_Dataset extract_.
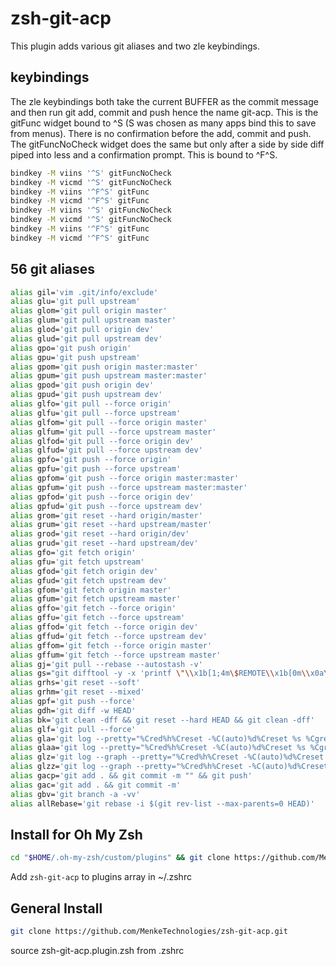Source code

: # zsh-git-acp
This plugin adds various git aliases and two zle keybindings.

## keybindings
The zle keybindings both take the current BUFFER as the commit message and then run git add, commit and push hence the name git-acp.
This is the gitFunc widget bound to ^S (S was chosen as many apps bind this to save from menus).  There is no confirmation before the add, commit and push.
The gitFuncNoCheck widget does the same but only after a side by side diff piped into less and a confirmation prompt.
This is bound to ^F^S.

```sh
bindkey -M viins '^S' gitFuncNoCheck
bindkey -M vicmd '^S' gitFuncNoCheck
bindkey -M viins '^F^S' gitFunc
bindkey -M vicmd '^F^S' gitFunc
bindkey -M viins '^S' gitFuncNoCheck
bindkey -M vicmd '^S' gitFuncNoCheck
bindkey -M viins '^F^S' gitFunc
bindkey -M vicmd '^F^S' gitFunc
```

## 56 git aliases

```sh
alias gil='vim .git/info/exclude'
alias glu='git pull upstream'
alias glom='git pull origin master'
alias glum='git pull upstream master'
alias glod='git pull origin dev'
alias glud='git pull upstream dev'
alias gpo='git push origin'
alias gpu='git push upstream'
alias gpom='git push origin master:master'
alias gpum='git push upstream master:master'
alias gpod='git push origin dev'
alias gpud='git push upstream dev'
alias glfo='git pull --force origin'
alias glfu='git pull --force upstream'
alias glfom='git pull --force origin master'
alias glfum='git pull --force upstream master'
alias glfod='git pull --force origin dev'
alias glfud='git pull --force upstream dev'
alias gpfo='git push --force origin'
alias gpfu='git push --force upstream'
alias gpfom='git push --force origin master:master'
alias gpfum='git push --force upstream master:master'
alias gpfod='git push --force origin dev'
alias gpfud='git push --force upstream dev'
alias grom='git reset --hard origin/master'
alias grum='git reset --hard upstream/master'
alias grod='git reset --hard origin/dev'
alias grud='git reset --hard upstream/dev'
alias gfo='git fetch origin'
alias gfu='git fetch upstream'
alias gfod='git fetch origin dev'
alias gfud='git fetch upstream dev'
alias gfom='git fetch origin master'
alias gfum='git fetch upstream master'
alias gffo='git fetch --force origin'
alias gffu='git fetch --force upstream'
alias gffod='git fetch --force origin dev'
alias gffud='git fetch --force upstream dev'
alias gffom='git fetch --force origin master'
alias gffum='git fetch --force upstream master'
alias gj='git pull --rebase --autostash -v'
alias gs="git difftool -y -x 'printf \"\\x1b[1;4m\$REMOTE\\x1b[0m\\x0a\";sdiff --expand-tabs -w '\$COLUMNS "
alias grhs='git reset --soft'
alias grhm='git reset --mixed'
alias gpf='git push --force'
alias gdh='git diff -w HEAD'
alias bk='git clean -dff && git reset --hard HEAD && git clean -dff'
alias glf='git pull --force'
alias gla='git log --pretty="%Cred%h%Creset -%C(auto)%d%Creset %s %Cgreen(%cr) %C(bold blue)<%an>%Creset" --stat -p '
alias glaa='git log --pretty="%Cred%h%Creset -%C(auto)%d%Creset %s %Cgreen(%cr) %C(bold blue)<%an>%Creset" --stat -p --all'
alias glz='git log --graph --pretty="%Cred%h%Creset -%C(auto)%d%Creset %s %Cgreen(%cr) %C(bold blue)<%an>%Creset" --stat -p'
alias glzz='git log --graph --pretty="%Cred%h%Creset -%C(auto)%d%Creset %s %Cgreen(%cr) %C(bold blue)<%an>%Creset" --stat -p --all'
alias gacp='git add . && git commit -m "" && git push'
alias gac='git add . && git commit -m'
alias gbv='git branch -a -vv'
alias allRebase='git rebase -i $(git rev-list --max-parents=0 HEAD)'
```


## Install for Oh My Zsh

```sh
cd "$HOME/.oh-my-zsh/custom/plugins" && git clone https://github.com/MenkeTechnologies/zsh-git-acp.git
```

Add `zsh-git-acp` to plugins array in ~/.zshrc

## General Install

```sh
git clone https://github.com/MenkeTechnologies/zsh-git-acp.git
```

source zsh-git-acp.plugin.zsh from .zshrc

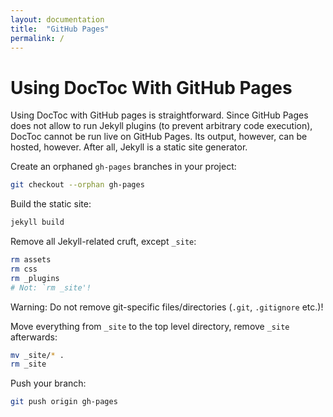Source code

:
 ```yaml
---
layout: documentation
title:  "GitHub Pages"
permalink: /
---
```


# Using DocToc With GitHub Pages

Using DocToc with GitHub pages is straightforward. Since GitHub Pages does not allow to run Jekyll plugins (to prevent arbitrary code execution), DocToc cannot be run live on GitHub Pages. Its output, however, can be hosted, however. After all, Jekyll is a static site generator.

Create an orphaned `gh-pages` branches in your project:

``` bash
git checkout --orphan gh-pages
```

Build the static site:

``` bash
jekyll build
```

Remove all Jekyll-related cruft, except `_site`:

``` bash
rm assets
rm css
rm _plugins
# Not: `rm _site'!
```

Warning: Do not remove git-specific files/directories (`.git`, `.gitignore` etc.)!

Move everything from `_site` to the top level directory, remove `_site` afterwards:

``` bash
mv _site/* .
rm _site
```

Push your branch:

``` bash
git push origin gh-pages
```

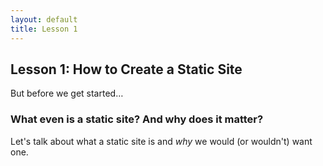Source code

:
 ```yaml
---
layout: default
title: Lesson 1
---
```


## Lesson 1: How to Create a Static Site

But before we get started…

### What even is a static site? And why does it matter?

Let's talk about what a static site is and *why* we would (or wouldn't) want one.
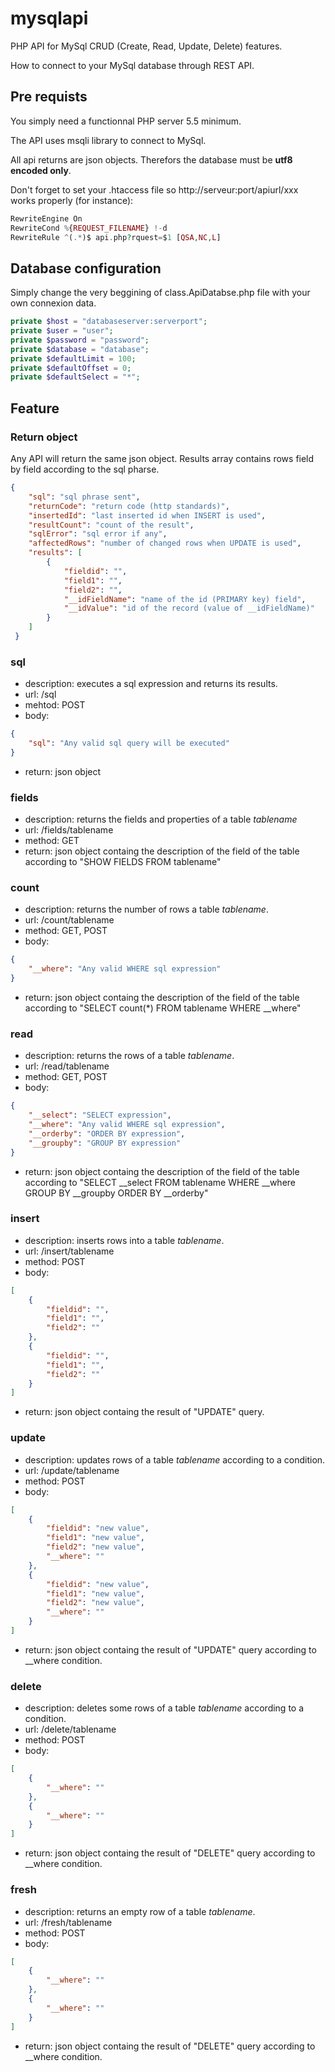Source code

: # mysqlapi
PHP API for MySql CRUD (Create, Read, Update, Delete) features.

How to connect to your MySql database through REST API.

## Pre requists ##

You simply need a functionnal PHP server 5.5 minimum.

The API uses msqli library to connect to MySql.

All api returns are json objects. Therefors the database must be **utf8 encoded only**.

Don't forget to set your .htaccess file so http://serveur:port/apiurl/xxx works properly (for instance):
```php
RewriteEngine On
RewriteCond %{REQUEST_FILENAME} !-d
RewriteRule ^(.*)$ api.php?rquest=$1 [QSA,NC,L]
```

## Database configuration

Simply change the very beggining of class.ApiDatabse.php file with your own connexion data.

```php
private $host = "databaseserver:serverport";
private $user = "user";
private $password = "password";
private $database = "database";
private $defaultLimit = 100;
private $defaultOffset = 0;
private $defaultSelect = "*";
```
## Feature

### Return object

Any API will return the same json object. Results array contains rows field by field according to the sql pharse.
```json
{
    "sql": "sql phrase sent",
    "returnCode": "return code (http standards)",
    "insertedId": "last inserted id when INSERT is used",
    "resultCount": "count of the result",
    "sqlError": "sql error if any",
    "affectedRows": "number of changed rows when UPDATE is used",
    "results": [
        {
            "fieldid": "",
            "field1": "",
            "field2": "",
            "__idFieldName": "name of the id (PRIMARY key) field",
            "__idValue": "id of the record (value of __idFieldName)"
        }
    ]
 }
 ```

### sql

- description: executes a sql expression and returns its results.
- url: /sql
- mehtod: POST
- body:
```json
{
    "sql": "Any valid sql query will be executed"
}
```
- return: json object

### fields

- description: returns the fields and properties of a table *tablename*
- url: /fields/tablename
- method: GET
- return: json object containg the description of the field of the table according to "SHOW FIELDS FROM tablename"

### count

- description: returns the number of rows a table *tablename*.
- url: /count/tablename
- method: GET, POST
- body:
```json
{
    "__where": "Any valid WHERE sql expression"
}
```
- return: json object containg the description of the field of the table according to "SELECT count(\*) FROM tablename WHERE \_\_where"

### read

- description: returns the rows of a table *tablename*.
- url: /read/tablename
- method: GET, POST
- body:
```json
{
    "__select": "SELECT expression",
    "__where": "Any valid WHERE sql expression",
    "__orderby": "ORDER BY expression",
    "__groupby": "GROUP BY expression"
}
```
- return: json object containg the description of the field of the table according to "SELECT \_\_select FROM tablename WHERE \_\_where GROUP BY \_\_groupby ORDER BY \_\_orderby"

### insert

- description: inserts rows into a table *tablename*.
- url: /insert/tablename
- method: POST
- body:
```json
[
    {
        "fieldid": "",
        "field1": "",
        "field2": ""
    },
    {
        "fieldid": "",
        "field1": "",
        "field2": ""
    }
]
```
- return: json object containg the result of "UPDATE" query.

### update

- description: updates rows of a table *tablename* according to a condition.
- url: /update/tablename
- method: POST
- body:
```json
[
    {
        "fieldid": "new value",
        "field1": "new value",
        "field2": "new value",
        "__where": ""
    },
    {
        "fieldid": "new value",
        "field1": "new value",
        "field2": "new value",
        "__where": ""
    }
]
```
- return: json object containg the result of "UPDATE" query according to \_\_where condition.

### delete


- description: deletes some rows of a table *tablename* according to a condition.
- url: /delete/tablename
- method: POST
- body:
```json
[
    {
        "__where": ""
    },
    {
        "__where": ""
    }
]
```
- return: json object containg the result of "DELETE" query according to \_\_where condition.

### fresh

- description: returns an empty row of a table *tablename*.
- url: /fresh/tablename
- method: POST
- body:
```json
[
    {
        "__where": ""
    },
    {
        "__where": ""
    }
]
```
- return: json object containg the result of "DELETE" query according to \_\_where condition.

_What you should do_.
Return every line of the listing above that contains "number".

_Task response_.
    "affectedRows": "number of changed rows when UPDATE is used",
- description: returns the number of rows a table *tablename*.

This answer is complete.